IDS?

Longman, Bill yellowdog-general@lists.terrasoftsolutions.com
Tue Dec 2 11:16:03 2003


> I am not sure what good snort will do on the server being protected. 
> Usually, snort is put on a dedicated IDS server which captures 
> everything on the wire and rule-matches for intrusion detection and 
> notification. If a hacker gets your box, snort may know about it, but 
> may also be disabled by a knowing hacker. Additionally, you 
> would need 
> to put the NIC of the box in promiscuous mode, which may not sit well 
> with the network person.

You don't *need* to run snort in promiscuous mode. If you are willing to
scan for broadcast and unicast-to-your-machine packets, there's no need for
promiscuous. Use the -p option to take it out of promiscuous mode. Snort is
incredibly CPU intensive so you wouldn't want to run it on your box at any
rate.

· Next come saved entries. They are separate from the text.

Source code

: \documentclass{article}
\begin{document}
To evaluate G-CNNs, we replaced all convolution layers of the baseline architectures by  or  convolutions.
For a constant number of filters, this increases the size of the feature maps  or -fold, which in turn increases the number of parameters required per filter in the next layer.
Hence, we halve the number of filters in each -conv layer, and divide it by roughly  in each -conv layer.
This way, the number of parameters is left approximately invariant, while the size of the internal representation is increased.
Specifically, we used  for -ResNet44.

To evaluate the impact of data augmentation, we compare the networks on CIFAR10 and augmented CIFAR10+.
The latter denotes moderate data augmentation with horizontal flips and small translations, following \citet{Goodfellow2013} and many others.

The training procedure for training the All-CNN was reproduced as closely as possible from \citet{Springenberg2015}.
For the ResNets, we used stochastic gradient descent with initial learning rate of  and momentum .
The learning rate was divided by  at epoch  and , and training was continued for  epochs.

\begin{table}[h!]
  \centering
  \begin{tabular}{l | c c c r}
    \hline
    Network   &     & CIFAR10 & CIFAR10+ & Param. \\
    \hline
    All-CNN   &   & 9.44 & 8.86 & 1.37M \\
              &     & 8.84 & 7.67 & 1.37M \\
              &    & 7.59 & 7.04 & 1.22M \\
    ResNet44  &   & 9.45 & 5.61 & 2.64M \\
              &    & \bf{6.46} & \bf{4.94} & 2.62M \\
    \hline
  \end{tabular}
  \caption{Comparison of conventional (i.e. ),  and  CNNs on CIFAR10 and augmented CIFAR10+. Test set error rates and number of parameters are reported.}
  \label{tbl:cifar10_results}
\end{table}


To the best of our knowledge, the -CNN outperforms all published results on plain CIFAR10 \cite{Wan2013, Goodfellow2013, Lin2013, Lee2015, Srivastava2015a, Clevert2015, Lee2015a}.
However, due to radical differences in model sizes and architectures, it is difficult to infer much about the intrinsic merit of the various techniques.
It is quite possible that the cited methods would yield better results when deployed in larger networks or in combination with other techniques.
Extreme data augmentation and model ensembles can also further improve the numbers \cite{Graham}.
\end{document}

It can sit and sniff packets really well but getting that data out of
the data base is always the problem.
 
> Tripwire is a good thing, if you are sure the box is secure when 
> creating the database. If this box is going to be vulnerable (on the 
> internet), I would run it as often as possible.

And take the time to configure tripwire. Go through the file data base and
make sure it makes sense. Do the initial scan and then go through this again
a week or so later, once the system is stable. Then, you'll get very
meaningful information from the reports.